Peiffer divides her time, attention, and empathy fairly evenly between her chosen artists, but despite the steady page counts, we remain painfully aware of the utter lack of parity in their gendered receptions. Certainly, the two women Peiffer includes, Martin and Tawney (and Seyrig makes three, never quite decoupled from Youngerman), received the recognition they deserved only posthumously. In the last third of her book, Peiffer observes, “At this point [1963], every Slip artist but Agnes Martin and Lenore Tawney had had a significant showing at MoMA.” Chryssa and Ann Wilson, also Coenties Slip residents at various times, play even more minor “friend” roles. These are artists who were formative peers to Martin and Tawney both, yet have remain largely unknown to a non–New York audience (Chryssa was recently lauded with a recent Dia Beacon retrospective). Wilson, in particular, made spectacular quilt paintings, and was clearly interviewed for this volume, as she is quoted several times, but unfortunately did not merit inclusion as one of the protagonists, perhaps because she was slightly younger (a student of Youngerman, she was also as the last living artist of this scene, having passed away away earlier this year) and ultimately defected to the downtown performance scene of the early 1960s.

The tension between academic rigor and commercial appeal is on full display in this volume, which, for this reviewer, falls short of conjuring a truly satisfying analysis on behalf of the Slip. (There are also pages of notes that would have been better as footnotes, rather than as back matter with lead-in phrases.) One frustration is that the book does not commit to the larger social histories it seeks to include, compressing rather than complicating its account of the greed and grift of the midcentury art market and its vast gender disparities. We could have learned more, for example, about what independent wage earning looked like for women in the period, and the single-sexed rooming houses into which they were historically channeled. Such a backdrop would have lessened the strangeness, say, of Martin’s perceived loner status.

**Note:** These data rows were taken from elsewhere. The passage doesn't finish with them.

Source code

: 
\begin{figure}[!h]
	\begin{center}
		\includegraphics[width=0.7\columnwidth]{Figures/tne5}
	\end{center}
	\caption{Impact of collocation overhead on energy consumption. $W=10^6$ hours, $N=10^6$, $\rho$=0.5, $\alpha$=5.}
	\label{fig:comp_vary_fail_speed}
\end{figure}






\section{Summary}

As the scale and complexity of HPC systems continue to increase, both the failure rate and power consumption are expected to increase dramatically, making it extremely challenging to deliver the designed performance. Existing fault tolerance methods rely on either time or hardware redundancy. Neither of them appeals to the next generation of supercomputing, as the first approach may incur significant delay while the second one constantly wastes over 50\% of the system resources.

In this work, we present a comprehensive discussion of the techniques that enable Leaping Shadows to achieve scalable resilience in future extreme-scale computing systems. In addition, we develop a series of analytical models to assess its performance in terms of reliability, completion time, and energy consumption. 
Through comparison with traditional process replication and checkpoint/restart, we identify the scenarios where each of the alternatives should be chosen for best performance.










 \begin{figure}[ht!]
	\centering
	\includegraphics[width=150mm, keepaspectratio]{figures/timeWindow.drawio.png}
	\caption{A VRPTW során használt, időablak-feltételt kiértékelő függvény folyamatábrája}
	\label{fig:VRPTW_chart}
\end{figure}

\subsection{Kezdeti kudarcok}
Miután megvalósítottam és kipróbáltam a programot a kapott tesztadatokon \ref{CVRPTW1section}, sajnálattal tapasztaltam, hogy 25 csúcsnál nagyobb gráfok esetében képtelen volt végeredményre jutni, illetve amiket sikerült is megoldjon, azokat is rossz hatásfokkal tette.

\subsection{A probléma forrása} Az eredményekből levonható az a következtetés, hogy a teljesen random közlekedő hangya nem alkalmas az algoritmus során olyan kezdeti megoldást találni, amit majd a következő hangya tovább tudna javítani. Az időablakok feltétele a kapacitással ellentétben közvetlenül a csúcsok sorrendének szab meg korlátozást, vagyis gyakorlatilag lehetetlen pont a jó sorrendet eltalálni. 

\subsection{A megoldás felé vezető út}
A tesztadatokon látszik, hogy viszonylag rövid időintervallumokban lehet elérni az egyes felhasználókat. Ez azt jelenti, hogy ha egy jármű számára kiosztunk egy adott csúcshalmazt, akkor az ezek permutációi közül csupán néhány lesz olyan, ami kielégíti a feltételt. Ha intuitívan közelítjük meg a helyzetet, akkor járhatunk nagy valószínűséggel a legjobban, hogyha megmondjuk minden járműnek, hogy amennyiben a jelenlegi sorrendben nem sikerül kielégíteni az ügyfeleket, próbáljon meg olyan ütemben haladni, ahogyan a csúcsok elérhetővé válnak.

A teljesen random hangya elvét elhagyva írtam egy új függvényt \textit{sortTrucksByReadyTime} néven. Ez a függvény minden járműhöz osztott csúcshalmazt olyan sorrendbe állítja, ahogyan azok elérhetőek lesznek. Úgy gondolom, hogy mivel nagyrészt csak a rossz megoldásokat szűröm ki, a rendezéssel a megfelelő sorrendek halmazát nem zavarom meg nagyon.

Nonetheless, The Slip is a meditative discussion of place, pondering the role of survival, unity, and most importantly, the chosen identity of “artist,” which at midcentury constituted its own coming out experience, a resolute turning away from mainstream America. A thoughtful afterword, titled “Collective Solitude” is perhaps the best section of the book. Intervening in the text’s own inclinations toward nostalgia and the romantic rituals of shared placemaking, it rejects the utopian ideal of collectivity in favor of a sensibility familiar to parents of toddlers—the “parallel play” endemic to small children, who play side by side, but not quite together.

Jenni Sorkin is professor of the history of art and architecture and affiliate faculty in feminist studies at the University of California, Santa Barbara.